Her poems have appeared in The Best American Poetry as well as in Atlantic
Monthly, Poetry, Ploughshares, Yale Review, TriQuarterly, and many other
journals. She has received an Academy of Arts and
Letters Award in Literature, two Pushcart prizes, and the prestigious Kingsley
Tufts Award.
February
1
Eric Eliason
Eric Eliason is
the author of two books from the University
of Illinois Press: The J. Golden
Kimball Stories and Mormons and Mormonism, and a third book, Saba Lace History and Patterns. He
has three additional books forthcoming: one on Great Plains Coyote coursing, a
second on hunting and fishing in North America,
and a third about Mexican black velvet painting. A folklore and
literature professor in the BYU English Department, he holds a B.A. from Brigham Young
University and M.A. and Ph.D. degrees
from The University of Texas at Austin.
He is the chaplain for the 1st Battalion, 19th Special
Forces Unit of the Utah National Guard and has served in Afghanistan (2004) and the Philippines (2006 and 2007).

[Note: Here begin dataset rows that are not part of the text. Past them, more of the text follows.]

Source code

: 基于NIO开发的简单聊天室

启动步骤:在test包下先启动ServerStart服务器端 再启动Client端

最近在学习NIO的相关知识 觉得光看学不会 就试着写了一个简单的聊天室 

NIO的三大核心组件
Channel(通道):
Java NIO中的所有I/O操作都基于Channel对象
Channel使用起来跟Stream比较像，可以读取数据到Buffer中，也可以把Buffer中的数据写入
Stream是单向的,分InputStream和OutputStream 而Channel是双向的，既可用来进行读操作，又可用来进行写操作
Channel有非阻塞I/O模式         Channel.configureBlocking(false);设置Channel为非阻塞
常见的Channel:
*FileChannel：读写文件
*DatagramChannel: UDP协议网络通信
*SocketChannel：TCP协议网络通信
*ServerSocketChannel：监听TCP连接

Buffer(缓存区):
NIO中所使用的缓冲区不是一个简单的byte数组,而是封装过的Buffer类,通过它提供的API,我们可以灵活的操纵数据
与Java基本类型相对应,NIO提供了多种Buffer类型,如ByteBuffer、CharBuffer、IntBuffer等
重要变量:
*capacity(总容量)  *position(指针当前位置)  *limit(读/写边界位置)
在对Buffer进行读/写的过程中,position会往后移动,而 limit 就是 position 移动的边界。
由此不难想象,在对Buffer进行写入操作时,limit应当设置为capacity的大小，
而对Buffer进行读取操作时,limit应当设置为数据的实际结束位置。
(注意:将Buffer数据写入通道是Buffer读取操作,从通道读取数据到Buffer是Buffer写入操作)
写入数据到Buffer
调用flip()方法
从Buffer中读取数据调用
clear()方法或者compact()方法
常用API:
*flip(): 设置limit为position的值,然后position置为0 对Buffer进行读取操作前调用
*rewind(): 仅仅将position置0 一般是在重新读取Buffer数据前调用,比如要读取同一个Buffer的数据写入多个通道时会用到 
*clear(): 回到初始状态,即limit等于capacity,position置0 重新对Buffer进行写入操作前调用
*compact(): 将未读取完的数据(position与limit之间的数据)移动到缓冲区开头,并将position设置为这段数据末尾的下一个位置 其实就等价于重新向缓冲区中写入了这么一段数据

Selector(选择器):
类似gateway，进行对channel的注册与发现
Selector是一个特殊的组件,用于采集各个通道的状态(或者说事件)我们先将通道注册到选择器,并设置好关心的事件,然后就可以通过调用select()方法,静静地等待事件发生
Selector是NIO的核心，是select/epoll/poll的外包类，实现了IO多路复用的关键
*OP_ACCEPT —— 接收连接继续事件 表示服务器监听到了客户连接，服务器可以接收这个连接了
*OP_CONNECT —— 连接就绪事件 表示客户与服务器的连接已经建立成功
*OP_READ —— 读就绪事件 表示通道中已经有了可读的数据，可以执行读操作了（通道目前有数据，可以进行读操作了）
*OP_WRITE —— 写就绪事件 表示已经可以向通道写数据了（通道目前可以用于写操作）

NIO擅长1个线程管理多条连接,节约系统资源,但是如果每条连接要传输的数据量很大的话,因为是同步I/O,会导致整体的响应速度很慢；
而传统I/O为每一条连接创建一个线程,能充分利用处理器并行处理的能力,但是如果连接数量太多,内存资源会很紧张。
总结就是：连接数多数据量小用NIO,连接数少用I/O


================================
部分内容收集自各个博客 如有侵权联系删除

He lives in Springville with his wife Stephanie and their four children.
February
8
Michael Sowder
Michael Sowder’s poetry collection, The Empty Boat,
was chosen by Diane Wakoski to win the 2004 T.S. Eliot Prize. The
collection was nominated for a Pulitzer Prize and for Pushcart Prizes, and was
a finalist for the Utah Book Award. Sowder is also the author of Whitman’s
Ecstatic Union: Conversion and Ideology in Leaves of Grass, published
by Routledge in 2005. Poetry editor of Isotope: A
Journal of Literary Nature and Science Writing, Sowder is an Associate
Professor of English at Utah State University
in Logan.
February
15
Gail Carson Levine
Gail Carson Levine grew up in New York City and has been writing all her
life. Her first book for children, Ella Enchanted, was a 1998
Newbery Honor Book. She is also the author of three other Princess Tales
books: The Fairy’s Mistake, The Princess Test, and
Princess Sonora
and the Long Sleep. Today Gail, her husband David, and their Airedale
Jake live in a two-hundred-year-old farmhouse in Brewster, New York.
February
22
Bruce Jorgensen
Bruce Jorgensen was born in Salina, Utah.
He graduated from BYU and then attended Cornell University
on Woodrow Wilson and Danforth fellowships, receiving both M.A. and Ph.D.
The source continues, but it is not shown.